Multistate demography is the study of populations stratified by age, sex, and one or several attributes, such as region of residence, marital status, number of children, living arrangement, employment status, occupation, and health status. A population that is stratified is a multistate population, and people who occupy the same state constitute a subpopulation. The dynamics of multistate populations are governed by differential fertility and mortality, the transfer of individuals between subpopulations.

A Brief History

Multistate demography was pioneered by Andrei Rogers in the 1960s and 1970s. Rogers's aim was to generalize classical demographic models–the life table, population projection models, the stable population model–from two states (alive and dead) to multiple states of existence. As a specialist in urban and regional planning, Rogers's interest was mainly in regional population dynamics and migration, and the generalization was to a system of regions: a multiregional system. His first results appeared in Demography in 1966 and in book form in 1975. The book covers the multiregional life table, the continuous and discrete models of multiregional demographic growth (the Lotka and Leslie models), and the estimation of multiregional demographic measures from incomplete data. Rogers demonstrated that the generalization of demographic techniques to multiple states is relatively straightforward. Changes in multiregional populations are described by systems of simultaneous linear equations, conveniently represented in matrix notation. The broadening of multiregional demography into multistate demography was triggered by Robert Schoen's treatment of a population stratified by marital status (Schoen 1975).

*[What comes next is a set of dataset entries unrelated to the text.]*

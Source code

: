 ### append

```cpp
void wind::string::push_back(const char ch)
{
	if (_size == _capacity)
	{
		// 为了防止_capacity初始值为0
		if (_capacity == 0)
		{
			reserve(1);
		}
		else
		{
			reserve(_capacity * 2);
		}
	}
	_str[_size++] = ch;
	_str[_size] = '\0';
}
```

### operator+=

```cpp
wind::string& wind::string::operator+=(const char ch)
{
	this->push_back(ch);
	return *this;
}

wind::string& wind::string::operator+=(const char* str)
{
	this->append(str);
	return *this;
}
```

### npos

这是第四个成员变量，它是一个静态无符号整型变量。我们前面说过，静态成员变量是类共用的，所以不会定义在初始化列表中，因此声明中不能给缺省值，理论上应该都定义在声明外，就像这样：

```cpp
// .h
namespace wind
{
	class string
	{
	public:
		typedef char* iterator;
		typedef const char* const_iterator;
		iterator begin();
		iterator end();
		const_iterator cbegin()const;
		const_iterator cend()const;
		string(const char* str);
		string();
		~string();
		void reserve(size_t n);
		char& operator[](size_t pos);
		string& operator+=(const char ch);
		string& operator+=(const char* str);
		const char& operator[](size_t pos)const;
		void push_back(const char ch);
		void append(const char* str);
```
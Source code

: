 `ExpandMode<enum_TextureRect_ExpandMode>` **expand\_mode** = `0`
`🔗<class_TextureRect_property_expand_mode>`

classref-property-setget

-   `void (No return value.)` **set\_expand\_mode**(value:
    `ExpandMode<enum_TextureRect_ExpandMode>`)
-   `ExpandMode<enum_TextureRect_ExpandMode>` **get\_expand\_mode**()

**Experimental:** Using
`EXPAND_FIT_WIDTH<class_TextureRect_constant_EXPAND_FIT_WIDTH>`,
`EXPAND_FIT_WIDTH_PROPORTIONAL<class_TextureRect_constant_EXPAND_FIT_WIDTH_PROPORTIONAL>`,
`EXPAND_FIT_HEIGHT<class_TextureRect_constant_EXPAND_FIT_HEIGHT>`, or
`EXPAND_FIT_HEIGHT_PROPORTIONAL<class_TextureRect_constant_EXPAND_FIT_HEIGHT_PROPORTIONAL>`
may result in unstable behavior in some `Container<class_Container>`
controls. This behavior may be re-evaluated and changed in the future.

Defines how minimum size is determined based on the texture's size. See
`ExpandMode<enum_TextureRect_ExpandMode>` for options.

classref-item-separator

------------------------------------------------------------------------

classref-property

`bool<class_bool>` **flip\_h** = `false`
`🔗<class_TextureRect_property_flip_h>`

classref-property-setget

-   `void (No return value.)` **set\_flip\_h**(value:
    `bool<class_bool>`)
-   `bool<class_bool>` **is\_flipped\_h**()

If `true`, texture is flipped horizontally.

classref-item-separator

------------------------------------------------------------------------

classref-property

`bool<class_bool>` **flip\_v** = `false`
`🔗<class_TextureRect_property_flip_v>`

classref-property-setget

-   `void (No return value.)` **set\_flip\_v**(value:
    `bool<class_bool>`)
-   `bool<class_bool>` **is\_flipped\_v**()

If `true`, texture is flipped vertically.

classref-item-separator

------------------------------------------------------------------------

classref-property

In England, the geographer Philip Rees developed an accounting system for multiregional populations, pursuing some ideas from Rogers and having been influenced by earlier work of the economist Richard Stone (1913–1991), who initiated economic and social accounting in the early 1960s (Rees and Wilson, 1977). Accounts–in this case comprising population stocks and flows–have a great advantage: They must balance. Differences in data type, inconsistencies, and other data problems are easily identified.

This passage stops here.